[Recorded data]
════════

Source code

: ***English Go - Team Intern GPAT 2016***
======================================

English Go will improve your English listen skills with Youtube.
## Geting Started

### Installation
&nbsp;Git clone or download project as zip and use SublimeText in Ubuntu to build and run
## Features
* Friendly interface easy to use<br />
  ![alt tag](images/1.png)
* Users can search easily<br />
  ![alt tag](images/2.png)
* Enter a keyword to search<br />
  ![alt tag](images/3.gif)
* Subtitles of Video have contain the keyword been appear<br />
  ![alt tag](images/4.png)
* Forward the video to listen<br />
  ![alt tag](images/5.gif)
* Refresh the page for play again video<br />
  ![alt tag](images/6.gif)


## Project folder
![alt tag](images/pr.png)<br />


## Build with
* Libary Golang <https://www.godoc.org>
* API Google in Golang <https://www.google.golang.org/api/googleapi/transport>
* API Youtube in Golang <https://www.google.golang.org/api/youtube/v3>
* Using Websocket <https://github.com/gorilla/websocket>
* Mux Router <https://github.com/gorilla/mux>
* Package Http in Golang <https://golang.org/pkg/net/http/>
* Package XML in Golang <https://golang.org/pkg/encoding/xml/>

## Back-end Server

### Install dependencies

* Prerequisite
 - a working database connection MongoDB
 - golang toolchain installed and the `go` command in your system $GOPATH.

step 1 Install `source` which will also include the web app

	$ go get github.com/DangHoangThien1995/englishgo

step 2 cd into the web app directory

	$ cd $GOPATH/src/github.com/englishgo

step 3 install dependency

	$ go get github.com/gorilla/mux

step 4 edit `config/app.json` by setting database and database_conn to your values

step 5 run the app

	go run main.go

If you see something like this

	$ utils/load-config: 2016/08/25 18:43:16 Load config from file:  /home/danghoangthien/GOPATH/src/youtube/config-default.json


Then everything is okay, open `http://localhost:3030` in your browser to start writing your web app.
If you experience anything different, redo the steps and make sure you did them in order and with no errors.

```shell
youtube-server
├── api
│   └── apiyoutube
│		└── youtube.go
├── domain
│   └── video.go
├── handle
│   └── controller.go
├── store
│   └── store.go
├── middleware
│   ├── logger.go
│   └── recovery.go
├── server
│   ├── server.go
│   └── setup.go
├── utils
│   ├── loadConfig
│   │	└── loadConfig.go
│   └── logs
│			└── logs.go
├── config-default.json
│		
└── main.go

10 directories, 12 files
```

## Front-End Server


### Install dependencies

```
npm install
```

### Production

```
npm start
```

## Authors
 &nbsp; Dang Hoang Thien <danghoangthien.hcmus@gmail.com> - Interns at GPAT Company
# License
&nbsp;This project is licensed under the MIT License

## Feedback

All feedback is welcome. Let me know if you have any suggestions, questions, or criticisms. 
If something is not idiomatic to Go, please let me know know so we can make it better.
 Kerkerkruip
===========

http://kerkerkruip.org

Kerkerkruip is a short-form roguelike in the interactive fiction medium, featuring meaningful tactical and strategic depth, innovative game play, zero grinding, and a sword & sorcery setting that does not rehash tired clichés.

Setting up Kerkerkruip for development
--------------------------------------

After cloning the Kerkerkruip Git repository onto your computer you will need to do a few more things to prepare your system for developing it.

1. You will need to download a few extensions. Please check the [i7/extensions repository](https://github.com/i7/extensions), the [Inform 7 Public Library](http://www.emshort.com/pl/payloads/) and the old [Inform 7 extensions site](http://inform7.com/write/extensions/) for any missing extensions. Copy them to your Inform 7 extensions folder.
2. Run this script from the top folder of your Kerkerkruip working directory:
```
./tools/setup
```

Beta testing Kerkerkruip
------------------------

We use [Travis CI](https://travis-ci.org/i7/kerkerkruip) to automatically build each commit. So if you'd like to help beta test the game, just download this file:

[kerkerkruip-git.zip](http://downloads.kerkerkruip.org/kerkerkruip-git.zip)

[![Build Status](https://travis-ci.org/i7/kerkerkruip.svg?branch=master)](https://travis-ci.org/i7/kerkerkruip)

════════

Exercise directions —
Every line in the records that holds the word "database" should be copied into the answer.

Answer to this task —
 - a working database connection MongoDB
step 4 edit `config/app.json` by setting database and database_conn to your values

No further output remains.